DATASET EXTRACT:
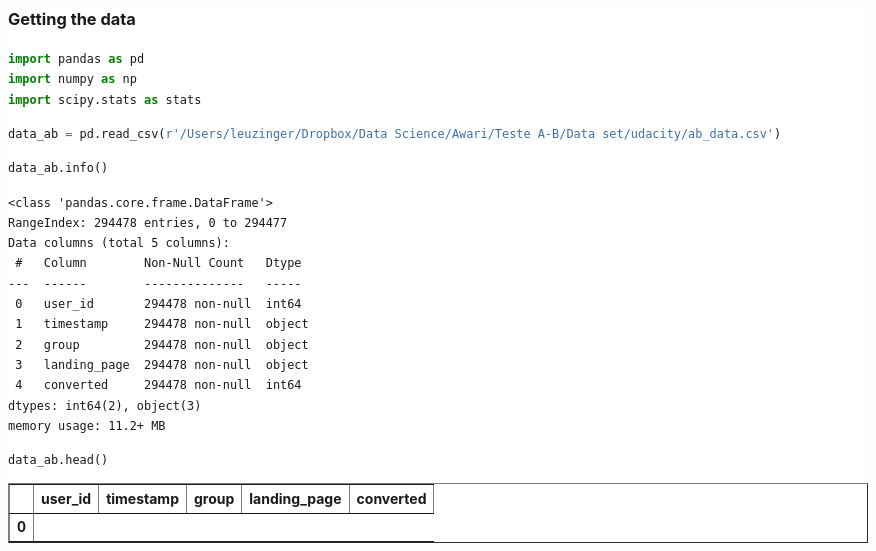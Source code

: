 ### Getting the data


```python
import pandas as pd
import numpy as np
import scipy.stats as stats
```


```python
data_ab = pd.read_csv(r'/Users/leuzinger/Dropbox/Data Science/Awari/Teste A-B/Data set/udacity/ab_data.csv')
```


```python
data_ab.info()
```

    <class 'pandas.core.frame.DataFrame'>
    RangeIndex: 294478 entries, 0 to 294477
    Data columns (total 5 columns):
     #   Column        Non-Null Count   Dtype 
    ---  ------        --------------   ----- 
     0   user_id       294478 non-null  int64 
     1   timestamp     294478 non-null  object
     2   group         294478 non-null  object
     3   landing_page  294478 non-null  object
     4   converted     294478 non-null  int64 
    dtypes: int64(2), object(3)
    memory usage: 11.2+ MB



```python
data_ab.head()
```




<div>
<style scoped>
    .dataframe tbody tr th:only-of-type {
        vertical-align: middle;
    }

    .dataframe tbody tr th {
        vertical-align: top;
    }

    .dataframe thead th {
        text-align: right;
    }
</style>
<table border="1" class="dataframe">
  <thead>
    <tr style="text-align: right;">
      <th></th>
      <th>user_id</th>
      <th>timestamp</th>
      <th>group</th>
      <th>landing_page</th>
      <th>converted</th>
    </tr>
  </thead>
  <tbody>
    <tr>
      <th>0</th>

EXERCISE: Note every line of the records that holds the word "import", and copy it.

RESULT:
import pandas as pd
import numpy as np
import scipy.stats as stats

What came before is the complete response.